Work instructions
All entries below need to be written out exactly, but without their pictures.

(Entries taken from a collection)
##########
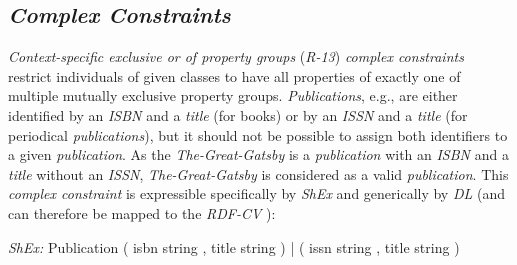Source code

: \documentclass[a4paper,fontsize=11pt]{scrartcl}
\newcommand{\ms}[1]{\texttt{#1}}
\newenvironment{DL}{
  \vspace{0cm}
	\begin{center}
  \begin{tabular}{r l}

}{
  \end{tabular}
	\end{center}
}
\begin{document}
\subsection{\emph{Complex Constraints}}

\emph{Context-specific exclusive or of property groups} (\emph{R-13}) \emph{complex constraints}
restrict individuals of given classes to have all properties of exactly one of multiple mutually exclusive property groups.
\emph{Publications}, e.g., are either identified by an \emph{ISBN} and a \emph{title} (for books) or by an \emph{ISSN} and a \emph{title} (for periodical \emph{publications}), but it should not be possible to assign both identifiers to a given \emph{publication}. 
As the \emph{The-Great-Gatsby} is a \emph{publication} with an \emph{ISBN} and a \emph{title} without an \emph{ISSN}, 
\emph{The-Great-Gatsby} is considered as a valid \emph{publication}.
This \emph{complex constraint} is expressible specifically by \emph{ShEx} and generically by \emph{DL} (and can therefore be mapped to the \emph{RDF-CV} \cite{BoschEckert2015-2}):



\begin{ex}[commandchars=\\\{\}]
\textit{ShEx:} Publication { ( isbn string , title string ) | ( issn string , title string ) }
\end{ex}



\end{document}
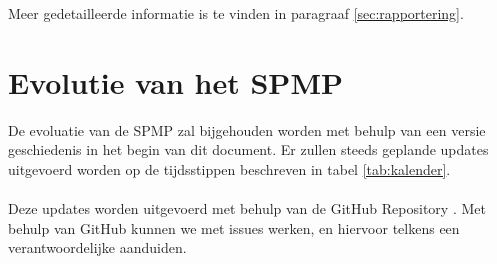 Meer gedetailleerde informatie is te vinden in paragraaf \ref{sec:rapportering}.

\section{Evolutie van het SPMP}
De evoluatie van de SPMP zal bijgehouden worden met behulp van een versie geschiedenis in het begin van dit document. Er zullen steeds geplande updates uitgevoerd worden op de tijdsstippen beschreven in tabel \ref{tab:kalender}. 
\\
\\
Deze updates worden uitgevoerd met behulp van de GitHub Repository \cite{GitHubRepository}. Met behulp van GitHub kunnen we met issues werken, en hiervoor telkens een verantwoordelijke aanduiden.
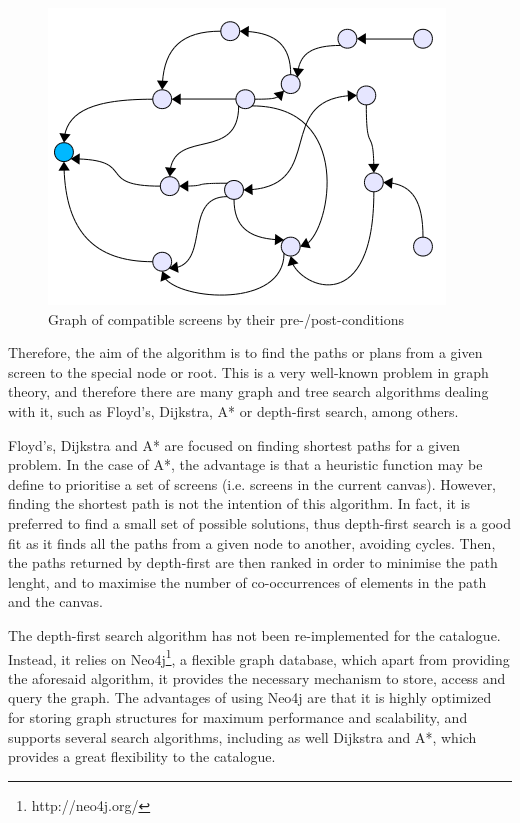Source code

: \documentclass{fast_latex}
\begin{document}
\begin{figure}[htb]
\label{fig:screens_graph}
\begin{center}
	\includegraphics{images/screens_graph}
	\caption{Graph of compatible screens by their pre-/post-conditions}
\end{center}
\end{figure}

Therefore, the aim of the algorithm is to find the paths or plans from a given screen to the special node or root. This is a very well-known problem in graph theory, and therefore there are many graph and tree search algorithms dealing with it, such as Floyd's, Dijkstra, A* or depth-first search, among others.

Floyd's, Dijkstra and A* are focused on finding shortest paths for a given problem. In the case of A*, the advantage is that a heuristic function may be define to prioritise a set of screens (i.e. screens in the current canvas). However, finding the shortest path is not the intention of this algorithm. In fact, it is preferred to find a small set of possible solutions, thus depth-first search is a good fit as it finds all the paths from a given node to another, avoiding cycles. Then, the paths returned by depth-first are then ranked in order to minimise the path lenght, and to maximise the number of co-occurrences of elements in the path and the canvas.

The depth-first search algorithm has not been re-implemented for the catalogue. Instead, it relies on Neo4j\footnote{http://neo4j.org/}, a flexible graph database, which apart from providing the aforesaid algorithm, it provides the necessary mechanism to store, access and query the graph. The advantages of using Neo4j are that it is highly optimized for storing graph structures for maximum performance and scalability, and supports several search algorithms, including as well Dijkstra and A*, which provides a great flexibility to the catalogue.
\end{document}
##########
Written solution
Source code

: \documentclass[a4paper,fontsize=11pt]{scrartcl}
\newcommand{\ms}[1]{\texttt{#1}}
\newenvironment{DL}{
  \vspace{0cm}
	\begin{center}
  \begin{tabular}{r l}

}{
  \end{tabular}
	\end{center}
}
\begin{document}
\subsection{\emph{Complex Constraints}}

\emph{Context-specific exclusive or of property groups} (\emph{R-13}) \emph{complex constraints}
restrict individuals of given classes to have all properties of exactly one of multiple mutually exclusive property groups.
\emph{Publications}, e.g., are either identified by an \emph{ISBN} and a \emph{title} (for books) or by an \emph{ISSN} and a \emph{title} (for periodical \emph{publications}), but it should not be possible to assign both identifiers to a given \emph{publication}. 
As the \emph{The-Great-Gatsby} is a \emph{publication} with an \emph{ISBN} and a \emph{title} without an \emph{ISSN}, 
\emph{The-Great-Gatsby} is considered as a valid \emph{publication}.
This \emph{complex constraint} is expressible specifically by \emph{ShEx} and generically by \emph{DL} (and can therefore be mapped to the \emph{RDF-CV} \cite{BoschEckert2015-2}):



\begin{ex}[commandchars=\\\{\}]
\textit{ShEx:} Publication { ( isbn string , title string ) | ( issn string , title string ) }
\end{ex}



\end{document}
 Meer gedetailleerde informatie is te vinden in paragraaf \ref{sec:rapportering}.

\section{Evolutie van het SPMP}
De evoluatie van de SPMP zal bijgehouden worden met behulp van een versie geschiedenis in het begin van dit document. Er zullen steeds geplande updates uitgevoerd worden op de tijdsstippen beschreven in tabel \ref{tab:kalender}. 
\\
\\
Deze updates worden uitgevoerd met behulp van de GitHub Repository \cite{GitHubRepository}. Met behulp van GitHub kunnen we met issues werken, en hiervoor telkens een verantwoordelijke aanduiden.
Source code

: \documentclass{fast_latex}
\begin{document}
\begin{figure}[htb]
\label{fig:screens_graph}
\begin{center}
	\includegraphics{images/screens_graph}
	\caption{Graph of compatible screens by their pre-/post-conditions}
\end{center}
\end{figure}

Therefore, the aim of the algorithm is to find the paths or plans from a given screen to the special node or root. This is a very well-known problem in graph theory, and therefore there are many graph and tree search algorithms dealing with it, such as Floyd's, Dijkstra, A* or depth-first search, among others.

Floyd's, Dijkstra and A* are focused on finding shortest paths for a given problem. In the case of A*, the advantage is that a heuristic function may be define to prioritise a set of screens (i.e. screens in the current canvas). However, finding the shortest path is not the intention of this algorithm. In fact, it is preferred to find a small set of possible solutions, thus depth-first search is a good fit as it finds all the paths from a given node to another, avoiding cycles. Then, the paths returned by depth-first are then ranked in order to minimise the path lenght, and to maximise the number of co-occurrences of elements in the path and the canvas.

The depth-first search algorithm has not been re-implemented for the catalogue. Instead, it relies on Neo4j\footnote{http://neo4j.org/}, a flexible graph database, which apart from providing the aforesaid algorithm, it provides the necessary mechanism to store, access and query the graph. The advantages of using Neo4j are that it is highly optimized for storing graph structures for maximum performance and scalability, and supports several search algorithms, including as well Dijkstra and A*, which provides a great flexibility to the catalogue.
\end{document}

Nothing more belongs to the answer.